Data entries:

═══

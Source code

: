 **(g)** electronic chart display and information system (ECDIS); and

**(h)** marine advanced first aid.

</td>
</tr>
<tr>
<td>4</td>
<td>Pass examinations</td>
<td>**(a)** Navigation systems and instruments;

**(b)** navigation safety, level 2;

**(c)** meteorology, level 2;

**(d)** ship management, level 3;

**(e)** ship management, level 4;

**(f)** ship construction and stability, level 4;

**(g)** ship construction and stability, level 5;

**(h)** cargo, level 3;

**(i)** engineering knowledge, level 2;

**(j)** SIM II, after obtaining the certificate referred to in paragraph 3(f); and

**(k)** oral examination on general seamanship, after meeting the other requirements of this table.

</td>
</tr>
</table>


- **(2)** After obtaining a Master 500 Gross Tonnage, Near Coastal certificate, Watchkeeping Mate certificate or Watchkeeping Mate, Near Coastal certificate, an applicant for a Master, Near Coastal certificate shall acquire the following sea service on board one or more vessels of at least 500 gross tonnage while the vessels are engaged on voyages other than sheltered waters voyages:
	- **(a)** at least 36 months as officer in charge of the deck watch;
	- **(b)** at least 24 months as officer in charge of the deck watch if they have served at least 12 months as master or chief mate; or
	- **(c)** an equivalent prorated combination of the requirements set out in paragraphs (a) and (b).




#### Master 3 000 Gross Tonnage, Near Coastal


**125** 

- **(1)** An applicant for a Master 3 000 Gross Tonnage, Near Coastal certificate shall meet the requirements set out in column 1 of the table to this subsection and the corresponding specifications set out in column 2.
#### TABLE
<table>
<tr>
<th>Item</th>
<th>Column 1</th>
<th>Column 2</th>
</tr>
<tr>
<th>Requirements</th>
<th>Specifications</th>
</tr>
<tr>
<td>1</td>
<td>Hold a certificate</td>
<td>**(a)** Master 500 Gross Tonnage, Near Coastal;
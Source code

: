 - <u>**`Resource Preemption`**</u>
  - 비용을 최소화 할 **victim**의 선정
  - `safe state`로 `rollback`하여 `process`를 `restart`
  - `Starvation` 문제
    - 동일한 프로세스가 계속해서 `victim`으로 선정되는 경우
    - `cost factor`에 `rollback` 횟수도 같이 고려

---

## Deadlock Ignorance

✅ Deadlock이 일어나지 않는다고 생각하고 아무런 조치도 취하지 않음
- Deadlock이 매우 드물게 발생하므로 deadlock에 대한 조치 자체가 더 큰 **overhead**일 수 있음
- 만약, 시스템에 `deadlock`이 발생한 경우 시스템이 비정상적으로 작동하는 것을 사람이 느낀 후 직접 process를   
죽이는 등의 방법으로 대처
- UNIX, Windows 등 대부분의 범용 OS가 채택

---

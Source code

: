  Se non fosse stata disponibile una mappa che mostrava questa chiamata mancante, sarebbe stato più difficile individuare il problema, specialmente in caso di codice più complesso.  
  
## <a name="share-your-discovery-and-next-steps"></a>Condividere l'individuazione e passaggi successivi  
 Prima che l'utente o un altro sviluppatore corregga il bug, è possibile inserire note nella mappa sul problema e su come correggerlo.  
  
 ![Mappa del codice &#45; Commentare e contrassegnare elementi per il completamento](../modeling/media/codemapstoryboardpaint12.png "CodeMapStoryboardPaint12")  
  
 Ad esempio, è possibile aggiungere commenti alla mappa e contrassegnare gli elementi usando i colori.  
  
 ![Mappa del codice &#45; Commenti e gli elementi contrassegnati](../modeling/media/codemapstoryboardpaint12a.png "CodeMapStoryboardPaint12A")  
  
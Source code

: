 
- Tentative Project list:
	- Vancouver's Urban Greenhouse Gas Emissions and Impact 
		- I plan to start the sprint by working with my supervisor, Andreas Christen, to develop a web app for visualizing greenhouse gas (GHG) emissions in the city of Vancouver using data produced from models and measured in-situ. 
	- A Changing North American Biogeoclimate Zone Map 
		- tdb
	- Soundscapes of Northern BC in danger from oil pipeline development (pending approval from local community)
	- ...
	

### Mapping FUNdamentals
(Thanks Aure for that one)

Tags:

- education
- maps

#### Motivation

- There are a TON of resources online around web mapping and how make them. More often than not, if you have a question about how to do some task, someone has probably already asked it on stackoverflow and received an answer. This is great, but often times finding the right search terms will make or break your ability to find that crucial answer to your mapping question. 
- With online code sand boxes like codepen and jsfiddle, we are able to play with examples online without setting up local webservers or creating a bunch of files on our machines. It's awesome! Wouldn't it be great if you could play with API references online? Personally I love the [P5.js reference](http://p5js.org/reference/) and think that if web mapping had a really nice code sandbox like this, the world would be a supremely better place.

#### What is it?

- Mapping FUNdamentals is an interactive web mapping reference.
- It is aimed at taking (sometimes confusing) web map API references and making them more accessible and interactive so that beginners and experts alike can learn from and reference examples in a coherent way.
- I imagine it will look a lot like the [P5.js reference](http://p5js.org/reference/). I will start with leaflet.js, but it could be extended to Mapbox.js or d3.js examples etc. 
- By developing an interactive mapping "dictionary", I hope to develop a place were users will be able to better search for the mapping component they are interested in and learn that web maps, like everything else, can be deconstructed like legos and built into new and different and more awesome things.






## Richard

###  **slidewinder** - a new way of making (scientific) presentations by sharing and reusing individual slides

═══

WORK INSTRUCTIONS:
Tally the lines of the records that hold the word "Near" and output only the total.

RESULT FOR THIS EXERCISE:
4